▸ **Work order**
Print all the entries exactly.

▸ **Source material**

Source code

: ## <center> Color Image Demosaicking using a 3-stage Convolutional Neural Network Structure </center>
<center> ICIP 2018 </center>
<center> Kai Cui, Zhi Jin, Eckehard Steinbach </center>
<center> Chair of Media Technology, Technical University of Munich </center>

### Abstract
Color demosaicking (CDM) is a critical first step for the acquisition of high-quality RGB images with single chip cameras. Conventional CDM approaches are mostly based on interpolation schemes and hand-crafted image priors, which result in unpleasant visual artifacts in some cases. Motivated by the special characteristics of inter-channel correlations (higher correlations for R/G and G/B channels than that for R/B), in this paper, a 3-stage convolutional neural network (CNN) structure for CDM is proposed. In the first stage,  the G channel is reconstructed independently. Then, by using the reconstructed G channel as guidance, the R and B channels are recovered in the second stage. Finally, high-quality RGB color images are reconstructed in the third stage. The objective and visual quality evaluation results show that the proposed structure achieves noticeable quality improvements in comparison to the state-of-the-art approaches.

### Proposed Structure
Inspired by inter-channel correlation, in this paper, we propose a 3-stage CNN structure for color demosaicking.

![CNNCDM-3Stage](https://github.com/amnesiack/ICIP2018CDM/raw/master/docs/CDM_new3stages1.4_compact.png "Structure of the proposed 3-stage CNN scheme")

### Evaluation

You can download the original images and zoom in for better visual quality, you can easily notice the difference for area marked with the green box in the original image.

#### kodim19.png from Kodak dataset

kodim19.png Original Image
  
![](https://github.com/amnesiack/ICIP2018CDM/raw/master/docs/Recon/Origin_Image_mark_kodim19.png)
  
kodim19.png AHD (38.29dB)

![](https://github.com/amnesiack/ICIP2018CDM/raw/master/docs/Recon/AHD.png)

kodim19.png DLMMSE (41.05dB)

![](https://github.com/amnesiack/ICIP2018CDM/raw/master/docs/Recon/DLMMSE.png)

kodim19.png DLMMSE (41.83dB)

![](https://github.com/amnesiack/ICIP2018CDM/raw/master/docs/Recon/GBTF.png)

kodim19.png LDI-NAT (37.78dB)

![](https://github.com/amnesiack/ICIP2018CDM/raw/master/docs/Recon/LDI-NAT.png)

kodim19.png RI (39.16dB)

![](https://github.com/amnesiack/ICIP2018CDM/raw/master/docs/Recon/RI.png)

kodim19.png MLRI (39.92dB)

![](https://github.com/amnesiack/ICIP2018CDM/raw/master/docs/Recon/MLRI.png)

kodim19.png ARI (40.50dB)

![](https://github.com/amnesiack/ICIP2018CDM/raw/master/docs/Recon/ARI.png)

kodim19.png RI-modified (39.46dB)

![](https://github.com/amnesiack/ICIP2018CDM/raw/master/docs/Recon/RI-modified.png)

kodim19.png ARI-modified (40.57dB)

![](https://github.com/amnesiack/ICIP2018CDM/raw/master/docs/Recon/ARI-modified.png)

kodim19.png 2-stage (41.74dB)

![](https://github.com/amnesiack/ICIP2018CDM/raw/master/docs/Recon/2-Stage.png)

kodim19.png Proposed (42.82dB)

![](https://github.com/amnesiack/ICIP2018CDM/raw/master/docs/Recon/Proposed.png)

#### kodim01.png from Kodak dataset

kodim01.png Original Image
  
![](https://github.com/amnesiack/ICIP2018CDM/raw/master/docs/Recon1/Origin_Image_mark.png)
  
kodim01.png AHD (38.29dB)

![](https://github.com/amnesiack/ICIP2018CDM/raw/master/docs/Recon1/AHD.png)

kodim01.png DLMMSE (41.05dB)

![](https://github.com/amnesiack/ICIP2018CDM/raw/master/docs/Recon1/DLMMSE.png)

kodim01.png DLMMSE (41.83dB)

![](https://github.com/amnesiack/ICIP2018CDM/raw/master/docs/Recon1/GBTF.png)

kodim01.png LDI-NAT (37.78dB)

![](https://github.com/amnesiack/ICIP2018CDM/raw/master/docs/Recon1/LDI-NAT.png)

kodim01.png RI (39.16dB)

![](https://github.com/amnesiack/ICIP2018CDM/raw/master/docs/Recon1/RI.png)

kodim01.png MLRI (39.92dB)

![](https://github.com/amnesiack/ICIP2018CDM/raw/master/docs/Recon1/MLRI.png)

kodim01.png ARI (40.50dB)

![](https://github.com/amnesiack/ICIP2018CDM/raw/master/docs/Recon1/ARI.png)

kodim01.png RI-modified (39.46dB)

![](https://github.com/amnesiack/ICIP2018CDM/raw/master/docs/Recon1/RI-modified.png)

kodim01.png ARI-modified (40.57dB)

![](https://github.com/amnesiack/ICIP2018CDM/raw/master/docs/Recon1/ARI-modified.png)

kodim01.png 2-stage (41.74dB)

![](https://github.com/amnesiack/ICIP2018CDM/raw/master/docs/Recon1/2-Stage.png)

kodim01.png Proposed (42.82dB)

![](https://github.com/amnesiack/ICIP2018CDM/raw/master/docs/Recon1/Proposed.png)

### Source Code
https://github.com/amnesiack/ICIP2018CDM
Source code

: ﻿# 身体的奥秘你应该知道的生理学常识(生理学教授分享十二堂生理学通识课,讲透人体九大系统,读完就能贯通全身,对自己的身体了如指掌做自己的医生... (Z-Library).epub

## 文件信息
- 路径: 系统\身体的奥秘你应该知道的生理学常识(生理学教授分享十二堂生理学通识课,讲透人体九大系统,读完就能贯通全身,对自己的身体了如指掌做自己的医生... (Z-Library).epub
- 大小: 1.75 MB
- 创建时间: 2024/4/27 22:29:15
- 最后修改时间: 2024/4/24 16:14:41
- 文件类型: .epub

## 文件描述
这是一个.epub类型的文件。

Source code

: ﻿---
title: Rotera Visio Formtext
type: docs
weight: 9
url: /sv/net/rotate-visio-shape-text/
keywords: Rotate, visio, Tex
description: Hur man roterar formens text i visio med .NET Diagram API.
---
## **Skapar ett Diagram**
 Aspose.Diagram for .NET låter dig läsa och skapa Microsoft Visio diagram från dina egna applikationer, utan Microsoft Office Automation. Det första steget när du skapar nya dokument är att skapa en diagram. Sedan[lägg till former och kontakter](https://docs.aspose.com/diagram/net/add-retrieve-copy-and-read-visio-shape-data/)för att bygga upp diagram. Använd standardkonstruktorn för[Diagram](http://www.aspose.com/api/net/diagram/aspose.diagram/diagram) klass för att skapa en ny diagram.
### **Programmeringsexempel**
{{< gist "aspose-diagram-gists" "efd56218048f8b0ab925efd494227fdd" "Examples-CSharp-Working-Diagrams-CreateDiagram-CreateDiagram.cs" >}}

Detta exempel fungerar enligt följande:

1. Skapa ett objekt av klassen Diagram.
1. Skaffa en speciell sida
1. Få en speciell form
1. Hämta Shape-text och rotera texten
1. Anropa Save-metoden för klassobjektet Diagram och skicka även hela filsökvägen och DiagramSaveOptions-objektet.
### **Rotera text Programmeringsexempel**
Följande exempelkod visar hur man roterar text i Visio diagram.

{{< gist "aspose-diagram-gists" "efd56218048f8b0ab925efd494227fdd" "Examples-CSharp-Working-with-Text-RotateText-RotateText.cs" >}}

▸ **Exercise solution**
Source code

: ## <center> Color Image Demosaicking using a 3-stage Convolutional Neural Network Structure </center>
<center> ICIP 2018 </center>
<center> Kai Cui, Zhi Jin, Eckehard Steinbach </center>
<center> Chair of Media Technology, Technical University of Munich </center>

### Abstract
Color demosaicking (CDM) is a critical first step for the acquisition of high-quality RGB images with single chip cameras. Conventional CDM approaches are mostly based on interpolation schemes and hand-crafted image priors, which result in unpleasant visual artifacts in some cases. Motivated by the special characteristics of inter-channel correlations (higher correlations for R/G and G/B channels than that for R/B), in this paper, a 3-stage convolutional neural network (CNN) structure for CDM is proposed. In the first stage,  the G channel is reconstructed independently. Then, by using the reconstructed G channel as guidance, the R and B channels are recovered in the second stage. Finally, high-quality RGB color images are reconstructed in the third stage. The objective and visual quality evaluation results show that the proposed structure achieves noticeable quality improvements in comparison to the state-of-the-art approaches.

### Proposed Structure
Inspired by inter-channel correlation, in this paper, we propose a 3-stage CNN structure for color demosaicking.

![CNNCDM-3Stage](https://github.com/amnesiack/ICIP2018CDM/raw/master/docs/CDM_new3stages1.4_compact.png "Structure of the proposed 3-stage CNN scheme")

### Evaluation

You can download the original images and zoom in for better visual quality, you can easily notice the difference for area marked with the green box in the original image.

#### kodim19.png from Kodak dataset

kodim19.png Original Image
  
![](https://github.com/amnesiack/ICIP2018CDM/raw/master/docs/Recon/Origin_Image_mark_kodim19.png)
  
kodim19.png AHD (38.29dB)

![](https://github.com/amnesiack/ICIP2018CDM/raw/master/docs/Recon/AHD.png)

kodim19.png DLMMSE (41.05dB)

![](https://github.com/amnesiack/ICIP2018CDM/raw/master/docs/Recon/DLMMSE.png)

kodim19.png DLMMSE (41.83dB)

![](https://github.com/amnesiack/ICIP2018CDM/raw/master/docs/Recon/GBTF.png)

kodim19.png LDI-NAT (37.78dB)

![](https://github.com/amnesiack/ICIP2018CDM/raw/master/docs/Recon/LDI-NAT.png)

kodim19.png RI (39.16dB)

![](https://github.com/amnesiack/ICIP2018CDM/raw/master/docs/Recon/RI.png)

kodim19.png MLRI (39.92dB)

![](https://github.com/amnesiack/ICIP2018CDM/raw/master/docs/Recon/MLRI.png)

kodim19.png ARI (40.50dB)

![](https://github.com/amnesiack/ICIP2018CDM/raw/master/docs/Recon/ARI.png)

kodim19.png RI-modified (39.46dB)

![](https://github.com/amnesiack/ICIP2018CDM/raw/master/docs/Recon/RI-modified.png)

kodim19.png ARI-modified (40.57dB)

![](https://github.com/amnesiack/ICIP2018CDM/raw/master/docs/Recon/ARI-modified.png)

kodim19.png 2-stage (41.74dB)

![](https://github.com/amnesiack/ICIP2018CDM/raw/master/docs/Recon/2-Stage.png)

kodim19.png Proposed (42.82dB)

![](https://github.com/amnesiack/ICIP2018CDM/raw/master/docs/Recon/Proposed.png)

#### kodim01.png from Kodak dataset

kodim01.png Original Image
  
![](https://github.com/amnesiack/ICIP2018CDM/raw/master/docs/Recon1/Origin_Image_mark.png)
  
kodim01.png AHD (38.29dB)

![](https://github.com/amnesiack/ICIP2018CDM/raw/master/docs/Recon1/AHD.png)

kodim01.png DLMMSE (41.05dB)

![](https://github.com/amnesiack/ICIP2018CDM/raw/master/docs/Recon1/DLMMSE.png)

kodim01.png DLMMSE (41.83dB)

![](https://github.com/amnesiack/ICIP2018CDM/raw/master/docs/Recon1/GBTF.png)

kodim01.png LDI-NAT (37.78dB)

![](https://github.com/amnesiack/ICIP2018CDM/raw/master/docs/Recon1/LDI-NAT.png)

kodim01.png RI (39.16dB)

![](https://github.com/amnesiack/ICIP2018CDM/raw/master/docs/Recon1/RI.png)

kodim01.png MLRI (39.92dB)

![](https://github.com/amnesiack/ICIP2018CDM/raw/master/docs/Recon1/MLRI.png)

kodim01.png ARI (40.50dB)

![](https://github.com/amnesiack/ICIP2018CDM/raw/master/docs/Recon1/ARI.png)

kodim01.png RI-modified (39.46dB)

![](https://github.com/amnesiack/ICIP2018CDM/raw/master/docs/Recon1/RI-modified.png)

kodim01.png ARI-modified (40.57dB)

![](https://github.com/amnesiack/ICIP2018CDM/raw/master/docs/Recon1/ARI-modified.png)

kodim01.png 2-stage (41.74dB)

![](https://github.com/amnesiack/ICIP2018CDM/raw/master/docs/Recon1/2-Stage.png)

kodim01.png Proposed (42.82dB)

![](https://github.com/amnesiack/ICIP2018CDM/raw/master/docs/Recon1/Proposed.png)

### Source Code
https://github.com/amnesiack/ICIP2018CDM
Source code

: ﻿# 身体的奥秘你应该知道的生理学常识(生理学教授分享十二堂生理学通识课,讲透人体九大系统,读完就能贯通全身,对自己的身体了如指掌做自己的医生... (Z-Library).epub

## 文件信息
- 路径: 系统\身体的奥秘你应该知道的生理学常识(生理学教授分享十二堂生理学通识课,讲透人体九大系统,读完就能贯通全身,对自己的身体了如指掌做自己的医生... (Z-Library).epub
- 大小: 1.75 MB
- 创建时间: 2024/4/27 22:29:15
- 最后修改时间: 2024/4/24 16:14:41
- 文件类型: .epub

## 文件描述
这是一个.epub类型的文件。

Source code

: ﻿---
title: Rotera Visio Formtext
type: docs
weight: 9
url: /sv/net/rotate-visio-shape-text/
keywords: Rotate, visio, Tex
description: Hur man roterar formens text i visio med .NET Diagram API.
---
## **Skapar ett Diagram**
 Aspose.Diagram for .NET låter dig läsa och skapa Microsoft Visio diagram från dina egna applikationer, utan Microsoft Office Automation. Det första steget när du skapar nya dokument är att skapa en diagram. Sedan[lägg till former och kontakter](https://docs.aspose.com/diagram/net/add-retrieve-copy-and-read-visio-shape-data/)för att bygga upp diagram. Använd standardkonstruktorn för[Diagram](http://www.aspose.com/api/net/diagram/aspose.diagram/diagram) klass för att skapa en ny diagram.
### **Programmeringsexempel**
{{< gist "aspose-diagram-gists" "efd56218048f8b0ab925efd494227fdd" "Examples-CSharp-Working-Diagrams-CreateDiagram-CreateDiagram.cs" >}}

Detta exempel fungerar enligt följande:

1. Skapa ett objekt av klassen Diagram.
1. Skaffa en speciell sida
1. Få en speciell form
1. Hämta Shape-text och rotera texten
1. Anropa Save-metoden för klassobjektet Diagram och skicka även hela filsökvägen och DiagramSaveOptions-objektet.
### **Rotera text Programmeringsexempel**
Följande exempelkod visar hur man roterar text i Visio diagram.

{{< gist "aspose-diagram-gists" "efd56218048f8b0ab925efd494227fdd" "Examples-CSharp-Working-with-Text-RotateText-RotateText.cs" >}}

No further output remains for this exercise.